A 7.50 kg bowling ball strikes a stationary 4.50 kg bowling ball. After the collision, the 4.50 kg

ball is traveling 8.50 m/s 30.0° east of north; the 7.50 kg ball is traveling 6.50 m/s 20.0° south of
east. What was the initial velocity (magnitude and direction) of the 7.50 kg ball?

North south problem

7.5 Vn = 4.5 (8.5 cos 30) -7.5(6.5 sin 20)

East west problem
7.5 Ve = 4.5(8.5 sin 30) +7.5(6.5 cos 20)

To find the initial velocity of the 7.50 kg bowling ball, we can use the principle of conservation of momentum.

The principle of conservation of momentum states that the total momentum before a collision is equal to the total momentum after the collision, assuming no external forces are acting on the system.

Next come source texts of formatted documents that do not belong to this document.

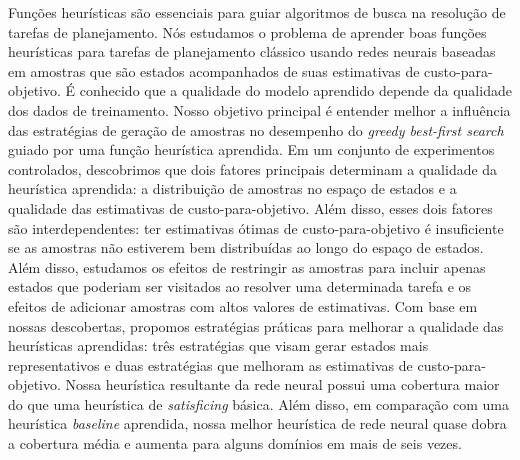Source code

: \begin{translatedabstract}
    Funções heurísticas são essenciais para guiar algoritmos de busca na resolução de tarefas de planejamento.
    Nós estudamos o problema de aprender boas funções heurísticas para tarefas de planejamento clássico usando redes neurais baseadas em amostras que são estados acompanhados de suas estimativas de custo-para-objetivo. É conhecido que a qualidade do modelo aprendido depende da qualidade dos dados de treinamento. Nosso objetivo principal é entender melhor a influência das estratégias de geração de amostras no desempenho do \emph{greedy best-first search} guiado por uma função heurística aprendida.
    Em um conjunto de experimentos controlados, descobrimos que dois fatores principais determinam a qualidade da heurística aprendida: a distribuição de amostras no espaço de estados e a qualidade das estimativas de custo-para-objetivo. Além disso, esses dois fatores são interdependentes: ter estimativas ótimas de custo-para-objetivo é insuficiente se as amostras não estiverem bem distribuídas ao longo do espaço de estados.
    Além disso, estudamos os efeitos de restringir as amostras para incluir apenas estados que poderiam ser visitados ao resolver uma determinada tarefa e os efeitos de adicionar amostras com altos valores de estimativas.
    Com base em nossas descobertas, propomos estratégias práticas para melhorar a qualidade das heurísticas aprendidas: três estratégias que visam gerar estados mais representativos e duas estratégias que melhoram as estimativas de custo-para-objetivo.
    Nossa heurística resultante da rede neural possui uma cobertura maior do que uma heurística de \emph{satisficing} básica. Além disso, em comparação com uma heurística \emph{baseline} aprendida, nossa melhor heurística de rede neural quase dobra a cobertura média e aumenta para alguns domínios em mais de seis vezes.
\end{translatedabstract}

The momentum of an object is given by the product of its mass and velocity. The momentum of the 7.50 kg ball before the collision can be represented as:
p1 = m1 * v1

The momentum of the 4.50 kg ball before the collision is zero because it is initially stationary:
p2 = 0

After the collision, the 4.50 kg ball is traveling 8.50 m/s 30.0° east of north, and the 7.50 kg ball is traveling 6.50 m/s 20.0° south of east.

To simplify the calculation, we can break down the velocities into their horizontal and vertical components.

Component of the 4.50 kg ball's velocity in the vertical direction:
v2y = 8.50 m/s * sin(30.0°)

Component of the 7.50 kg ball's velocity in the horizontal direction:
v1x = 6.50 m/s * cos(20.0°)

Component of the 7.50 kg ball's velocity in the vertical direction:
v1y = -6.50 m/s * sin(20.0°)

To find the magnitude and direction of the initial velocity of the 7.50 kg ball, we can use the Pythagorean theorem and trigonometry.

Magnitude of the initial velocity:
v1 = √(v1x^2 + v1y^2)

Direction of the initial velocity:
θ = arctan(v1y / v1x)

By plugging in the values and solving for v1 and θ, we can find the initial velocity of the 7.50 kg ball.